What to spread on buns with such a complex flavour of their own? Most people would like a generous layer of butter or cream cheese on the split buns. For a different texture on top, you could add sliced apple, pear, or banana.
3 cups unbleached white flour
1 cup rye flour
2 tsp. instant dry yeast
SPICES: 1 tsp. ground cardamon, 1 tsp. ground caraway seeds, 1 tsp. ground anise seeds, ½ tsp. ground cloves
½ tsp. salt
1 tblsp. oil
1 tblsp. molasses
¼ cup honey
1 cup warm coffee or water or a combo, plus more as needed
If you are using coffee, make it and let it cool to room temperature. Combine dry ingredients in a big bowl. In another bowl combine oil, molasses, honey, and 1 cup coffee or water or a combo. Add the wet to the dry and stir well. Now ready ¼ cup more water, and add as much additional water needed to make a smooth dough, as you gather it together. Knead it for a few minutes. Place in an oiled bowl, cover it with plastic wrap, and let it rise 2 hours.
Roll the dough into a thick tube. Cut it into 7 equal pucks. Now you roll or mash each puck into a thick circle.

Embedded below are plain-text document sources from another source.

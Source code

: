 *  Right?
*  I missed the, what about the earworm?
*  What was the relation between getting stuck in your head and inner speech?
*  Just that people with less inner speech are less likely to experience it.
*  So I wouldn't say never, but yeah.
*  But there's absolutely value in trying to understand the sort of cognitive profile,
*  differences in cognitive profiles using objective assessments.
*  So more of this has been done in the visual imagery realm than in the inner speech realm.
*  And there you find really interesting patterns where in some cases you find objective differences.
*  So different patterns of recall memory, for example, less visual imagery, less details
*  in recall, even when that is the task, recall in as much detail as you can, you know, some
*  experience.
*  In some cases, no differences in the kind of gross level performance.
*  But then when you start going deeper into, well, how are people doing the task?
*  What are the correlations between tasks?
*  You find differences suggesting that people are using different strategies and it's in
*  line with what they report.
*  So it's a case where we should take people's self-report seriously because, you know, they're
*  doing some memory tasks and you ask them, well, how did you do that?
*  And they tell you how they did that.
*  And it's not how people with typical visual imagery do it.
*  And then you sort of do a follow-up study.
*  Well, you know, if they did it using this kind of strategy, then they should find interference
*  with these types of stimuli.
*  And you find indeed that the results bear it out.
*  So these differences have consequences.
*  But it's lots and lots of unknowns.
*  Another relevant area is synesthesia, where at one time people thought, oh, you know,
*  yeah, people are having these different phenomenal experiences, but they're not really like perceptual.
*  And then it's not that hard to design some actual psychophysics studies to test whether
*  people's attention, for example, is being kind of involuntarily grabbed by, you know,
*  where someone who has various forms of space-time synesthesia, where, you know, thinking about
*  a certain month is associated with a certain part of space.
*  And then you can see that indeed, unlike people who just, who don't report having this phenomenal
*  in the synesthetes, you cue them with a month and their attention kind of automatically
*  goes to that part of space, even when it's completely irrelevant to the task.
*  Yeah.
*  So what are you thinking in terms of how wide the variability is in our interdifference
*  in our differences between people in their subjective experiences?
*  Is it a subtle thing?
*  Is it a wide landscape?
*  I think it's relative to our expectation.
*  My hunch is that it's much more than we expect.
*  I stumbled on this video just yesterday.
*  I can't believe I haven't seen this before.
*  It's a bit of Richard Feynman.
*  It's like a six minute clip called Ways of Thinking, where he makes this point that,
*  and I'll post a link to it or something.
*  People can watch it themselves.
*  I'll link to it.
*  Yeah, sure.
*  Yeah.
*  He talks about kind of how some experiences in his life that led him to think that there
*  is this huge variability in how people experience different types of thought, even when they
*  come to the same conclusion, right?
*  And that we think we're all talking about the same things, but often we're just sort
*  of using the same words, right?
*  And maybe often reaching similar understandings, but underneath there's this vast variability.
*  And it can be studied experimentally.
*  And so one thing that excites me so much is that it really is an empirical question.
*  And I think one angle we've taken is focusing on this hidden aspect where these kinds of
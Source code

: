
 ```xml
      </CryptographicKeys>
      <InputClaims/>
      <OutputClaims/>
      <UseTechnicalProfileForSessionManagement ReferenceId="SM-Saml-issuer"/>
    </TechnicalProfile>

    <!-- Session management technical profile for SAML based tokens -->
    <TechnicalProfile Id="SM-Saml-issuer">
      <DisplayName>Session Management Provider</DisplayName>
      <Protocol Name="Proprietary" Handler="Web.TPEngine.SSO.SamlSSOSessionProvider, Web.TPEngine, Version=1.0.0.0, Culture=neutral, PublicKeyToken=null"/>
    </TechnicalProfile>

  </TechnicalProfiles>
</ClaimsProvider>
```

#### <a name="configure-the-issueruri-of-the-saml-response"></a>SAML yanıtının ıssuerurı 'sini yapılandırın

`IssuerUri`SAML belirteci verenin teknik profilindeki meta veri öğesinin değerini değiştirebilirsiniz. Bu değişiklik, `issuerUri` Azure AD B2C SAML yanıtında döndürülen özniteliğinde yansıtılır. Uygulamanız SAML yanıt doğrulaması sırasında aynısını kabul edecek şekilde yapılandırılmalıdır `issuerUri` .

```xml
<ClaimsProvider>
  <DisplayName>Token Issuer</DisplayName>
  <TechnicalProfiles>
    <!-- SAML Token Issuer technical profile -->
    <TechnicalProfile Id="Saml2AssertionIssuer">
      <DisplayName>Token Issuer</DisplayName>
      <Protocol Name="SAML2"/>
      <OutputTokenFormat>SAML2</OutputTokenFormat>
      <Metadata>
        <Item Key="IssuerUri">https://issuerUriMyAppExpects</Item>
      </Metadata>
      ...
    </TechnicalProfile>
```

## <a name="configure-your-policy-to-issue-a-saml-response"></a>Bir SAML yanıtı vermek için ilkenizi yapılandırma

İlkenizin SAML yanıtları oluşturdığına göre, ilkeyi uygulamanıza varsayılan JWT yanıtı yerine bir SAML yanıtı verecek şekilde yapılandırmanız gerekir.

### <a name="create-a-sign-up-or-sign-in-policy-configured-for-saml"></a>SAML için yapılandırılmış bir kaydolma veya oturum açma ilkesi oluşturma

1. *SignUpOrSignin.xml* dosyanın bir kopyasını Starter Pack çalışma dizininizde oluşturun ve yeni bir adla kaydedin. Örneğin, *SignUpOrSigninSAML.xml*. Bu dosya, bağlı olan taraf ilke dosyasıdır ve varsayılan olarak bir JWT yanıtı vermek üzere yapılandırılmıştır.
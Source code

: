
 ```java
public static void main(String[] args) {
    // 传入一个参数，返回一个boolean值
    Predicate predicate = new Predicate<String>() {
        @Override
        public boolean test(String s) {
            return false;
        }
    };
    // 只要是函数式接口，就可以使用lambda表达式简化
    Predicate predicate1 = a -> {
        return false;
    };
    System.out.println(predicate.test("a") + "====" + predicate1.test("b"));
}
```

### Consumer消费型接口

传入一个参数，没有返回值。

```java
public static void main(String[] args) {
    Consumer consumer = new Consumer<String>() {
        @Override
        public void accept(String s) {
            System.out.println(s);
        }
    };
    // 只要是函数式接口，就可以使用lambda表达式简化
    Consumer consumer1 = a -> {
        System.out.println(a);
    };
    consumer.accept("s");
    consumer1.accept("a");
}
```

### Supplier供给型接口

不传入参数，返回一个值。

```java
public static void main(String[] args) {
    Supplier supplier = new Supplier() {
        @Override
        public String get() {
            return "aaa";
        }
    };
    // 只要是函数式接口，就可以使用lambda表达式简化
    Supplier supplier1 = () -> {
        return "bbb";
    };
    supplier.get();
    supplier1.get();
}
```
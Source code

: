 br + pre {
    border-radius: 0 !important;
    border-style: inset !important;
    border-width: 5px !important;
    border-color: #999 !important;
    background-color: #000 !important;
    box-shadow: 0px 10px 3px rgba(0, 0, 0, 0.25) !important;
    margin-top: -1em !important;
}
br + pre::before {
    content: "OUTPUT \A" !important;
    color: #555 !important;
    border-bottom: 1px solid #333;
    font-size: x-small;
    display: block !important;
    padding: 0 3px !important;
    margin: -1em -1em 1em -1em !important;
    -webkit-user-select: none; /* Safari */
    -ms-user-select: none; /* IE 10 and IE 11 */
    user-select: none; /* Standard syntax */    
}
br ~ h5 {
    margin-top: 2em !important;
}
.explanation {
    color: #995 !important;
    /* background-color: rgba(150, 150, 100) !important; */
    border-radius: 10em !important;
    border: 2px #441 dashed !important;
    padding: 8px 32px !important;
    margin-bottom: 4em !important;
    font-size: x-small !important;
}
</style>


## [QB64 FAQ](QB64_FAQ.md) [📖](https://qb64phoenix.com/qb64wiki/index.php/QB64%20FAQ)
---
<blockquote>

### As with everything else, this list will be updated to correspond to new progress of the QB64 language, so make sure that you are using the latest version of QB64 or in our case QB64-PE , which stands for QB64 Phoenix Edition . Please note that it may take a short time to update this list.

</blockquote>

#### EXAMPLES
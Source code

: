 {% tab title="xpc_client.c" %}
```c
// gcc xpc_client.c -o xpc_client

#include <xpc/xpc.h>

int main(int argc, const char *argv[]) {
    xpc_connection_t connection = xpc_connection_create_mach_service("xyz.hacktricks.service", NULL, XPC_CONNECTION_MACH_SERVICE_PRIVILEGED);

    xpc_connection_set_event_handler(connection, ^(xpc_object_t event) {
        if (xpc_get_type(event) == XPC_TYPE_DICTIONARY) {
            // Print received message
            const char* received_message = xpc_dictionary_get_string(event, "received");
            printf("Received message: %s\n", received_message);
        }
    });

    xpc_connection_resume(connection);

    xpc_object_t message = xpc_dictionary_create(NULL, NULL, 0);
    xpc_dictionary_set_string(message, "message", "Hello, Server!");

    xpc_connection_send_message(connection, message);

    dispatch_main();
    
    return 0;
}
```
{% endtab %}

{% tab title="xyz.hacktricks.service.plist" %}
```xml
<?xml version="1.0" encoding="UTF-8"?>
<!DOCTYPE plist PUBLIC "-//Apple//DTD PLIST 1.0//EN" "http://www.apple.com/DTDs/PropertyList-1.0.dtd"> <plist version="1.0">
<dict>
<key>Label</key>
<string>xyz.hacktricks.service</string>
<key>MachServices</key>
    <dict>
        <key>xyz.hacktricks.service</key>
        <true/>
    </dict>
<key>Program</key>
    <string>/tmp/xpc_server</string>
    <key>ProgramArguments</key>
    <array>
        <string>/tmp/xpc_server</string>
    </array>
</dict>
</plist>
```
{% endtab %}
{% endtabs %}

If you want heart-shaped buns, here’s how: Make 3 cuts in the bun: First, cut a V out of the top. Second, cut a diagonal across the left bottom of the circle to narrow it. Third, cut a diagonal across the right bottom to make the lower point. Save the cuts. Use them to make the last bun. Add the last cut-off bits to the underside of the last bun. Space the buns on one parchment-lined baking sheet. Cover and let rise about one hour.
Preheat oven to 400. Slide the buns in and bake about 15 minutes. When cool, they’re easy to cut in half horizontally.